Federal agents in Europe and Japan are on the trail of what is thought
to be a theropod print and other rare human footprints, which are possibly
worth hundreds of thousands of dollars.
Two West Australian men were charged with stealing the footprints from
a sacred site 180km north of Broome.
Charges were laid while the country was still reeling from the theft of
another priceless Aboriginal artwork from the Tasmanian wilderness possibly
destined for the international black market.
AFP agent Russell Northcott said the Australian Customs Service had
been called in to work on the case and officials were confident of finding
the rare and significant artefacts, believed to have disappeared late last year.
"There is a large demand for these sorts of objects in Europe and
Japan," he said.
"But we have good leads and yes, we hope to recover them."
Further charges may be laid if it can be proved the artefacts were
taken out of the country.
The men are due to appear in court next week and could face a maximum
penalty of seven years' jail after being charged under the State's Criminal
Code.
The footprints, including the rare 7000-year-old human
tracks,disappeared from secret areas around the artefact-rich land around
Broome in Western Australia's steamy north-west.
They were taken just over a year after Australia's only known set of
stegosaurus prints - the one piece of direct evidence that the dinosaur
existed in this country - were hacked from the rock in another sacred Broome
site.
Museum of Western Australia palaeontologist John Long said Broome was
one of Australia's richest areas for dinosaur relics, representing a diverse
range of species.
But while there are many prints and fossils in the region, he said it
was impossible to tell how many may have been taken over the years.
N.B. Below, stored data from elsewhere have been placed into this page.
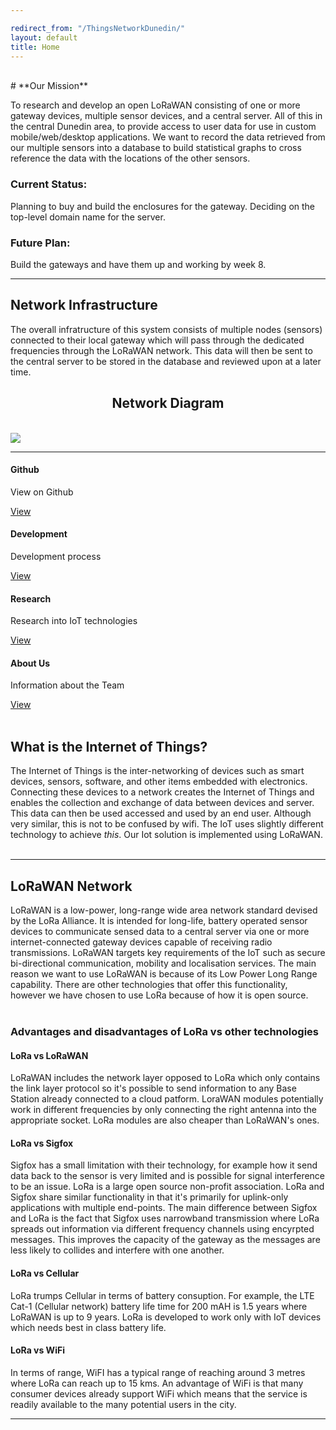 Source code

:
 ```yaml
---

redirect_from: "/ThingsNetworkDunedin/"
layout: default
title: Home
---
```

<br/>
# **Our Mission**

To research and develop an open LoRaWAN consisting of one or more gateway devices, multiple sensor devices, and a central server. All of this in the central Dunedin area, to provide access to user data for use in custom mobile/web/desktop applications. We want to record the data retrieved from our multiple sensors into a database to build statistical graphs to cross reference the data with the locations of the other sensors.
<br/>

### Current Status:
Planning to buy and build the enclosures for the gateway.
Deciding on the top-level domain name for the server.

### Future Plan:
Build the gateways and have them up and working by week 8.

<hr class="medium">

## Network Infrastructure

The overall infratructure of this system consists of multiple nodes (sensors) connected to their local gateway which will pass through the dedicated frequencies through the LoRaWAN network. This data will then be sent to the central server to be stored in the database and reviewed upon at a later time.



<center> 
<h2>Network Diagram </h2>
</center>
<br/>

<img src="https://otagopolytechnic.github.io/DunedinIoT/Archive/images/Network Diagram.png" class="img-responsive">

<hr class="medium">

<section id="services" class="services bg-primary text-white"> 

<div class="container">
        <div class="row text-center">
          <div class="col-lg-10 mx-auto">
            <div class="row">
              <div class="col-md-3 col-sm-6">
                <div class="service-item">
                  <span class="fa-stack fa-4x">
                    <i class="fa fa-circle fa-stack-2x"></i>
                    <i class="fa fa-cloud fa-stack-1x text-primary"></i>
                  </span>
                  <h4>
                    <strong>Github</strong>
                  </h4>
                  <p>View on Github</p>
                  <a href="{{ site.github.repository_url }}" class="btn btn-light">View</a>
                </div>
              </div>
              <div class="col-md-3 col-sm-6">
                <div class="service-item">
                  <span class="fa-stack fa-4x">
                    <i class="fa fa-circle fa-stack-2x"></i>
                    <i class="fa fa-compass fa-stack-1x text-primary"></i>
                  </span>
                  <h4>
                    <strong>Development</strong>
                  </h4>
                  <p>Development process</p>
                  <a href="#" class="btn btn-light">View</a>
                </div>
              </div>
              <div class="col-md-3 col-sm-6">
                <div class="service-item">
                  <span class="fa-stack fa-4x">
                    <i class="fa fa-circle fa-stack-2x"></i>
                    <i class="fa fa-flask fa-stack-1x text-primary"></i>
                  </span>
                  <h4>
                    <strong>Research</strong>
                  </h4>
                  <p>Research into IoT technologies</p>
                  <a href="{{ site.baseurl }}/research/README.html" class="btn btn-light">View</a>
                </div>
              </div>
              <div class="col-md-3 col-sm-6">
                <div class="service-item">
                  <span class="fa-stack fa-4x">
                    <i class="fa fa-circle fa-stack-2x"></i>
                    <i class="fa fa-shield fa-stack-1x text-primary"></i>
                  </span>
                  <h4>
                    <strong>About Us</strong>
                  </h4>
                  <p>Information about the Team</p>
                  <a href="#" class="btn btn-light">View</a>
                </div>
              </div>
            </div>
            <!-- /.row (nested) -->
          </div>
          <!-- /.col-lg-10 -->
        </div>
        <!-- /.row -->
      </div>
      <!-- /.container -->
    </section>

  <br/>

## What is the Internet of Things?
The Internet of Things is the inter-networking of devices such as smart devices, sensors, software, and other items embedded with electronics.
Connecting these devices to a network creates the Internet of Things and enables the collection and exchange of data between devices and server. 
This data can then be used accessed and used by an end user. Although very similar, this is not to be confused by wifi. The IoT uses slightly 
different technology to achieve *this*. Our Iot solution is implemented using LoRaWAN.
<br/>
<br/>
<hr class="medium">

## LoRaWAN Network
LoRaWAN is a low-power, long-range wide area network standard devised by the LoRa Alliance.
It is intended for long-life, battery operated sensor devices to communicate sensed data to a central server via one or more internet-connected gateway devices capable of receiving radio transmissions. LoRaWAN targets key requirements of the IoT such as secure bi-directional communication, mobility and localisation services. The main reason we want to use LoRaWAN is because of its Low Power Long Range capability. There are other technologies that offer this functionality, however we have chosen to use LoRa because of how it is open source.
<br/>
<br/>


### Advantages and disadvantages of LoRa vs other technologies

#### LoRa vs LoRaWAN
LoRaWAN includes the network layer opposed to LoRa which only contains the link layer protocol so it's possible to send information to any Base Station already connected to a cloud patform.
LoraWAN modules potentially work in different frequencies by only connecting the right antenna into the appropriate socket. LoRa modules are also cheaper than LoRaWAN's ones.  

#### LoRa vs Sigfox

Sigfox has a small limitation with their technology, for example how it send data back to the sensor is very limited and is possible for signal interference to be an issue.
LoRa is a large open source non-profit association.
LoRa and Sigfox share similar functionality in that it's primarily for uplink-only applications with multiple end-points. 
The main difference between Sigfox and LoRa is the fact that Sigfox uses narrowband transmission where LoRa spreads out information via different frequency channels using encyrpted messages. This improves the capacity of the gateway as the messages are less likely to collides and interfere with one another. 
<br/>

#### LoRa vs Cellular

LoRa trumps Cellular in terms of battery consuption. For example, the LTE Cat-1 (Cellular network) battery life time for 200 mAH is 1.5 years where LoRaWAN is up to 9 years.
LoRa is developed to work only with IoT devices which needs best in class battery life. 
<br/>

#### LoRa vs WiFi

In terms of range, WiFI has a typical range of reaching around 3 metres where LoRa can reach up to 15 kms. An advantage of WiFi is that many consumer devices already support WiFi which means that the service is readily available to the many potential users in the city. 


<hr class="medium">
Queensland University palaeontologist Tony Thulborn said the locations
and, often, photos of tracks and relics were kept secret in order to
safeguard them.
The removal of the theropod and human prints, according to Broome's
Detective Sergeant Shayne Maines, had a large "cultural impact" on the local
Aboriginal community. [end]
________________________________
At some points it strains the limits of factual accuracy (e.g. they weren't
the ONLY known set of ?stegosaur prints), but is more or less correct. The
mention of "large cultural impact" in the last sentence is something of an
understatement. I'll keep you posted.